(Stored data entries)
- Opening Delimiter -

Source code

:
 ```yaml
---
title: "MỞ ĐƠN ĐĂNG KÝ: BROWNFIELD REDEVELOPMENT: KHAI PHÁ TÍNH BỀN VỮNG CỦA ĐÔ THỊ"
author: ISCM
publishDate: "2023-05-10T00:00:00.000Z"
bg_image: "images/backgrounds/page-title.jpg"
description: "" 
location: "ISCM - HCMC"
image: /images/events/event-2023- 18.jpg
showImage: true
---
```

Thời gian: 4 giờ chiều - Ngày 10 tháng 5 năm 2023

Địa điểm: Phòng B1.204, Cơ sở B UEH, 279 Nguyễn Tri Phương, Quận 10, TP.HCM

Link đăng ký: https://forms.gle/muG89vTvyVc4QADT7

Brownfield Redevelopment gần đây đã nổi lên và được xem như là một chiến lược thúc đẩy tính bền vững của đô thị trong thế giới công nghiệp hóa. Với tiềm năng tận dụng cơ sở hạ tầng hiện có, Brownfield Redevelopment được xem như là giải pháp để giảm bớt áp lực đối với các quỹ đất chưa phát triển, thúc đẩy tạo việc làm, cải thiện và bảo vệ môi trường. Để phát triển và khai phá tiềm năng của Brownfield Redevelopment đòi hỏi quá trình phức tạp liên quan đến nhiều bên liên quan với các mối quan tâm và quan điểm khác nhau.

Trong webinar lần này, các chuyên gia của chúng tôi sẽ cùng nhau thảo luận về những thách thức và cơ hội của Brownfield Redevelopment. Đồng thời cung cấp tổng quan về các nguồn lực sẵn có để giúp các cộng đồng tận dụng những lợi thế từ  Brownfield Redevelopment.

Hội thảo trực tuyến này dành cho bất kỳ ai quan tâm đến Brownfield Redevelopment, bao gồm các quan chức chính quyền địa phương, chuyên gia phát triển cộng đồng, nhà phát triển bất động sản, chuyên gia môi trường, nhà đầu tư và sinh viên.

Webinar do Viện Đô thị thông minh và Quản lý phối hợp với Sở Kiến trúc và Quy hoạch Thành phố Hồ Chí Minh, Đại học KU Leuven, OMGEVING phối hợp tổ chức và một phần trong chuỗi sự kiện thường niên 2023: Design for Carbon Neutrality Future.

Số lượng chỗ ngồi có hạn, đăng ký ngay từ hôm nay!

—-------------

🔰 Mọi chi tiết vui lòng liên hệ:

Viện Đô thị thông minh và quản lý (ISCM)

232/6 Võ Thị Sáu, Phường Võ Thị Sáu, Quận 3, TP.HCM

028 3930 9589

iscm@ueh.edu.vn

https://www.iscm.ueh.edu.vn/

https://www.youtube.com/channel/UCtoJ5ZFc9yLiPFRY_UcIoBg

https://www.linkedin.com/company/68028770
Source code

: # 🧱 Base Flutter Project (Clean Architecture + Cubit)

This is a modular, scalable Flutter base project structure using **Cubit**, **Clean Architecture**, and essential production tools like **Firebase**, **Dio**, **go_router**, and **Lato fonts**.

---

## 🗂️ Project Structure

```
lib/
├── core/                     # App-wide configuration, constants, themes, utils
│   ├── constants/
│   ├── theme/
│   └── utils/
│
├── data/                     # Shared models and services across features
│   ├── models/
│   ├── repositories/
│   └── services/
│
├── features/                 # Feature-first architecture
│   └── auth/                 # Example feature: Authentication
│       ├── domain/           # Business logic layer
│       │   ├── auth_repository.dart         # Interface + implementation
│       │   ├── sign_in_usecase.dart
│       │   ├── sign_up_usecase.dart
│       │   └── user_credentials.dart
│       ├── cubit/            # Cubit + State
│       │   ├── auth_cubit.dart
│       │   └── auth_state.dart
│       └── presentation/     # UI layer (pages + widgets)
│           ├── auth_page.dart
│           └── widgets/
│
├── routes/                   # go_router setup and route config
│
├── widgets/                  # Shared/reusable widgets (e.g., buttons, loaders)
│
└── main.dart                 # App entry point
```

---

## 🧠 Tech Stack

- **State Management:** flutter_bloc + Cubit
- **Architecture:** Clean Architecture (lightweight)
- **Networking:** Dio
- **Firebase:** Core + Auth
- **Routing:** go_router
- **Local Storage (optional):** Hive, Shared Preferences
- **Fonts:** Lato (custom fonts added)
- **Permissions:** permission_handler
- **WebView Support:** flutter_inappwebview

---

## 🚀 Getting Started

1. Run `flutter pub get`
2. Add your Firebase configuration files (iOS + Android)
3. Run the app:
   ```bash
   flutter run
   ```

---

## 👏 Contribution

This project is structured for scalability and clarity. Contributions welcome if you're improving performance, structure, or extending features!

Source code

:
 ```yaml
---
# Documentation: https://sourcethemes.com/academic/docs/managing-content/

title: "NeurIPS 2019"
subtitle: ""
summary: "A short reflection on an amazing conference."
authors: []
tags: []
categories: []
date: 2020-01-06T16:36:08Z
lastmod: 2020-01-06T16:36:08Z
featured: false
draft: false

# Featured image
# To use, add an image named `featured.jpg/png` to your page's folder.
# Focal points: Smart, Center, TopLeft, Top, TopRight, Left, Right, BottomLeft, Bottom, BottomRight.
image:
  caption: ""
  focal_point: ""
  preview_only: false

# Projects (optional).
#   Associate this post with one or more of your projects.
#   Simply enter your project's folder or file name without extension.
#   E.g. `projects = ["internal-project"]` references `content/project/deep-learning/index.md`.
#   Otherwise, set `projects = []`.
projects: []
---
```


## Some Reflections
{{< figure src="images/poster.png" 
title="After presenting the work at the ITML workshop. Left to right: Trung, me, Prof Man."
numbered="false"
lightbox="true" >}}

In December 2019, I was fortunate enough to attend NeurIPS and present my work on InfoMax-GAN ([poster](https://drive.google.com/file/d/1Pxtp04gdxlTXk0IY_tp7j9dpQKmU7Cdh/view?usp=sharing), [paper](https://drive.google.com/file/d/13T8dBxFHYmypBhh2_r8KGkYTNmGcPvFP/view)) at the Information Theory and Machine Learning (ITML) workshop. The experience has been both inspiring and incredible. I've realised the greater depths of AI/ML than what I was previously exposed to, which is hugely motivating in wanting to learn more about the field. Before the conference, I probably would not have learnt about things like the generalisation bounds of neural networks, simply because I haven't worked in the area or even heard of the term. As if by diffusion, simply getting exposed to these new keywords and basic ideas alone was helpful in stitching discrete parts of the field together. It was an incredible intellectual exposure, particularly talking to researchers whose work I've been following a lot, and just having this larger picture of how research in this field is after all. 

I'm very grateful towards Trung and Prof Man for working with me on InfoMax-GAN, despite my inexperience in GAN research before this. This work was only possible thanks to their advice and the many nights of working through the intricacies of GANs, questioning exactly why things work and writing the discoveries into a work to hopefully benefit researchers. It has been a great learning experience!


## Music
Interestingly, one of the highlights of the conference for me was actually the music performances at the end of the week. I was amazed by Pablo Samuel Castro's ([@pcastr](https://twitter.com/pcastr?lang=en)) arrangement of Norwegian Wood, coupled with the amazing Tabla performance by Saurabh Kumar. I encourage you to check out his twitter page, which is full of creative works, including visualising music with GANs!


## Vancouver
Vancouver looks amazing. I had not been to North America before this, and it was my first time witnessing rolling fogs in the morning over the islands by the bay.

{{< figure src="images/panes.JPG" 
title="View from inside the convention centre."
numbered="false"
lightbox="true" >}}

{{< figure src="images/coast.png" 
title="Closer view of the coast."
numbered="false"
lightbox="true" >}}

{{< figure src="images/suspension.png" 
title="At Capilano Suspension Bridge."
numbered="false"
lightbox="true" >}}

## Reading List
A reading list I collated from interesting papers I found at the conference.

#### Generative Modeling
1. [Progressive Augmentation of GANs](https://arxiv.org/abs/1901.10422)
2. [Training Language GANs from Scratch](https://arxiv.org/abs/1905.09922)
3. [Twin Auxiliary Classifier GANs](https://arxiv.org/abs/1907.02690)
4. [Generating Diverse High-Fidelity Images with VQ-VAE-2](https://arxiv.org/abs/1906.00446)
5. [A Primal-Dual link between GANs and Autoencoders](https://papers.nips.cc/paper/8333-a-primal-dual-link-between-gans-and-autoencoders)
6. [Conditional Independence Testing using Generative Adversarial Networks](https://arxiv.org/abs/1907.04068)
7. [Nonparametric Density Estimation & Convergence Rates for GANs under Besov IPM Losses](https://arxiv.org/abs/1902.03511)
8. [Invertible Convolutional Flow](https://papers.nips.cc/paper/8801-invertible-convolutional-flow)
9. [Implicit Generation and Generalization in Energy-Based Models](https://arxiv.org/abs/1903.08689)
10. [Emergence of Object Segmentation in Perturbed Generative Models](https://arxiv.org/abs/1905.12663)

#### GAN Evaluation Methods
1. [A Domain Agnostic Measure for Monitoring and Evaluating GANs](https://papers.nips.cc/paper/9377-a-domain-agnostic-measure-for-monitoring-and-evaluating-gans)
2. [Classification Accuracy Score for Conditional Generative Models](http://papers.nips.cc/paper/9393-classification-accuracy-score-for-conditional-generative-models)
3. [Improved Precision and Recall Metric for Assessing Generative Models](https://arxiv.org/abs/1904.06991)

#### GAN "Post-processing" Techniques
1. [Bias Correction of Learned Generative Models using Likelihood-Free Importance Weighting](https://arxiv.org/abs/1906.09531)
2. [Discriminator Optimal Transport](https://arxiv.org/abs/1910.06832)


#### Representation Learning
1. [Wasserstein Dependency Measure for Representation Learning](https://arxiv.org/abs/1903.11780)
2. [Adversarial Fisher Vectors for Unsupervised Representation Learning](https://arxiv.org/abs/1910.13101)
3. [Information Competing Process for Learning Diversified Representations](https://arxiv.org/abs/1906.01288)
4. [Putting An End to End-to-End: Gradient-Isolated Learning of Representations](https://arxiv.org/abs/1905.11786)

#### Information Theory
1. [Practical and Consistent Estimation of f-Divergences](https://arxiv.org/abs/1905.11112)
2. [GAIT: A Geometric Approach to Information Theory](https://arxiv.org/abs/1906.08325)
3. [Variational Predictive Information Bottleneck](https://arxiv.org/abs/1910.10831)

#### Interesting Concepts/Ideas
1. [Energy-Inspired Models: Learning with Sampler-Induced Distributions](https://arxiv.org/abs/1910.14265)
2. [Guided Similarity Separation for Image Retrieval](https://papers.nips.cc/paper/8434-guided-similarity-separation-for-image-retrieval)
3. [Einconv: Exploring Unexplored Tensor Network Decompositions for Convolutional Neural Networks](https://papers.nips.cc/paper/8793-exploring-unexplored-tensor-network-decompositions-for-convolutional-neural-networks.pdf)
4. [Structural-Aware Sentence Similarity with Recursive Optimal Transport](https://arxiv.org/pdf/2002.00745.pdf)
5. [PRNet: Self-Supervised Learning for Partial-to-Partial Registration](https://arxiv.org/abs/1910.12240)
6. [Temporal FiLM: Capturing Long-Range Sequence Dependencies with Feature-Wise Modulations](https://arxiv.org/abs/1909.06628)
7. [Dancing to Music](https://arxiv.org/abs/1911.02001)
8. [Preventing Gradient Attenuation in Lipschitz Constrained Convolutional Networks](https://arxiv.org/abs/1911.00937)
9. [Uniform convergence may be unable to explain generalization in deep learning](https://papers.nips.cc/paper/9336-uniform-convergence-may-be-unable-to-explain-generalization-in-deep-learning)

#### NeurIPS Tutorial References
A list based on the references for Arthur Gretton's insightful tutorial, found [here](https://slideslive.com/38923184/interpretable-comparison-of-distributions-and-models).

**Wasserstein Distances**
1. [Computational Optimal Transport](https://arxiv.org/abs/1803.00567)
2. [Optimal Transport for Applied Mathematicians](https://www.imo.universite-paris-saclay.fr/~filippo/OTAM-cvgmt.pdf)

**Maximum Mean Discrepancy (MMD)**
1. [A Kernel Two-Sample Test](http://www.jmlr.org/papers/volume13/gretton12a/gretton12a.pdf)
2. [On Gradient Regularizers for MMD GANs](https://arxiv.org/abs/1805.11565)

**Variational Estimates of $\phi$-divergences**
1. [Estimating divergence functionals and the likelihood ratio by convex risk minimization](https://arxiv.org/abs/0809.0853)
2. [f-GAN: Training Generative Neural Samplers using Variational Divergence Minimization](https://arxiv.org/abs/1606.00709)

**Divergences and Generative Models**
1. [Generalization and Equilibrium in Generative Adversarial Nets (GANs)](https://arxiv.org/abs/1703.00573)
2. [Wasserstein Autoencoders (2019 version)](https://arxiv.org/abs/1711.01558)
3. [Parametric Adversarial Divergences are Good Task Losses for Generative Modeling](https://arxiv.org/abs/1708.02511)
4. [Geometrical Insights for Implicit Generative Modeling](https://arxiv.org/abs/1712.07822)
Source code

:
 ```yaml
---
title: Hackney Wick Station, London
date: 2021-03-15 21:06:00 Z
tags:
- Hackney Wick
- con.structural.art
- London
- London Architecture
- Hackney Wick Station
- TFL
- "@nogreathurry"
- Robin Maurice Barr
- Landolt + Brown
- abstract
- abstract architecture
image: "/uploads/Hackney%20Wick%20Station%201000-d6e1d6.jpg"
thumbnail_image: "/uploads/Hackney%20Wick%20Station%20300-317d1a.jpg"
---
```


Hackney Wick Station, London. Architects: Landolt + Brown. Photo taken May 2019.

- Closing Delimiter -

EXERCISE AIM:
Determine how many lines in the records above have the string "amazing". Only the number should be returned.

SOLUTION:
3